I just got wind from the Wall Street Journal that an old favorite of mine, Carol’s Daughter, will be closing 7 of it’s 10 standalone stores. While I am quite saddened over the news, I can’t say I’m surprised. I personally have stopped using their product years ago, when I was pregnant with my daughter.
While I’m sure Carol’s Daughter will maintain its fan-base, I can honestly say that I was one of the early customers of the 90s who is no longer a fan. I would faithfully go to the original store on South Elliot Place to snap up the homemade goodies that Lisa prepared lovingly in her kitchen. But with growth all things change.
I welcomed the shine Carol’s Daughter received from artists like Erykah Badu at first. It was a nod to the natural sisters who wanted something special for their unique tastes. I also appreciated the simple ingredients, labeling and bare bones, yet home-y retail space. It showed me that there was a true dedication to the quality and intimacy of the products.
Then the big star-power came in and everything got shot to hell.

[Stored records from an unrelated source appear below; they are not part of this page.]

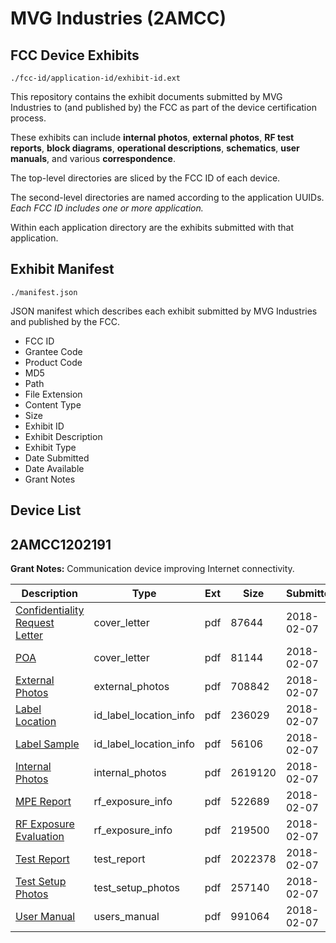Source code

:# MVG Industries (2AMCC)
## FCC Device Exhibits

```
./fcc-id/application-id/exhibit-id.ext
```

This repository contains the exhibit documents submitted by MVG Industries to (and published by) the FCC as part of the device certification process.

These exhibits can include **internal photos**, **external photos**, **RF test reports**, **block diagrams**, **operational descriptions**, **schematics**, **user manuals**, and various **correspondence**.

The top-level directories are sliced by the FCC ID of each device.

The second-level directories are named according to the application UUIDs. *Each FCC ID includes one or more application.*

Within each application directory are the exhibits submitted with that application. 

## Exhibit Manifest

```
./manifest.json
```

JSON manifest which describes each exhibit submitted by MVG Industries and published by the FCC.

- FCC ID
- Grantee Code
- Product Code
- MD5
- Path
- File Extension
- Content Type
- Size
- Exhibit ID
- Exhibit Description
- Exhibit Type
- Date Submitted
- Date Available
- Grant Notes

## Device List
## 2AMCC1202191
**Grant Notes:** Communication device improving Internet connectivity.

| Description | Type | Ext | Size | Submitted | Available |
| ----------- | ---- | --- | ---- | --------- | --------- |
| [Confidentiality Request Letter](2AMCC1202191/7af3c3a181612b6289f6deaed3c30127/3744244.pdf) | cover_letter | pdf | 87644 | 2018-02-07 | 2018-02-07 |
| [POA](2AMCC1202191/7af3c3a181612b6289f6deaed3c30127/3744250.pdf) | cover_letter | pdf | 81144 | 2018-02-07 | 2018-02-07 |
| [External Photos](2AMCC1202191/7af3c3a181612b6289f6deaed3c30127/3744245.pdf) | external_photos | pdf | 708842 | 2018-02-07 | 2018-02-07 |
| [Label Location](2AMCC1202191/7af3c3a181612b6289f6deaed3c30127/3744247.pdf) | id_label_location_info | pdf | 236029 | 2018-02-07 | 2018-02-07 |
| [Label Sample](2AMCC1202191/7af3c3a181612b6289f6deaed3c30127/3744248.pdf) | id_label_location_info | pdf | 56106 | 2018-02-07 | 2018-02-07 |
| [Internal Photos](2AMCC1202191/7af3c3a181612b6289f6deaed3c30127/3744246.pdf) | internal_photos | pdf | 2619120 | 2018-02-07 | 2018-02-07 |
| [MPE Report](2AMCC1202191/7af3c3a181612b6289f6deaed3c30127/2749184.pdf) | rf_exposure_info | pdf | 522689 | 2018-02-07 | 2018-02-07 |
| [RF Exposure Evaluation](2AMCC1202191/7af3c3a181612b6289f6deaed3c30127/3744251.pdf) | rf_exposure_info | pdf | 219500 | 2018-02-07 | 2018-02-07 |
| [Test Report](2AMCC1202191/7af3c3a181612b6289f6deaed3c30127/3744253.pdf) | test_report | pdf | 2022378 | 2018-02-07 | 2018-02-07 |
| [Test Setup Photos](2AMCC1202191/7af3c3a181612b6289f6deaed3c30127/3744252.pdf) | test_setup_photos | pdf | 257140 | 2018-02-07 | 2018-02-07 |
| [User Manual](2AMCC1202191/7af3c3a181612b6289f6deaed3c30127/3744254.pdf) | users_manual | pdf | 991064 | 2018-02-07 | 2018-02-07 |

I remember being pregnant and once again going to my favorite store in Brooklyn to pick up some body essentials only to find that not only had the packaging changed, but there was a slew of foreign ingredients (namely preservatives and parabens) that had been added to the mix. Big star power was everywhere with the endorsement of Beyoncé and Jay-Z, as well as Jada and Will Smith, among others, who honestly, in my opinion, had nothing to do with the core brand. And then there was the fiasco of the beauty line that was supposed to represent sisters of all colors, but managed to stop at caramel. This was not what I came there for. I wrote an impassioned letter to Ms. Price, and received a call from Product Development a few weeks later. It seemed that the changes were here to stay.
I watched as the company blew up and I noticed the line in a lot of major retailers. I commend Lisa for the expansion and her rise to the top of the natural hair retail chain. I appreciate that she still owns Carol’s Daughter. But what I really wish is that the brand would go back to its roots by embracing the ideals that this former customer loved: pure and natural ingredients, personable care, and the intimacy of that cozy little shop on South Elliot Place.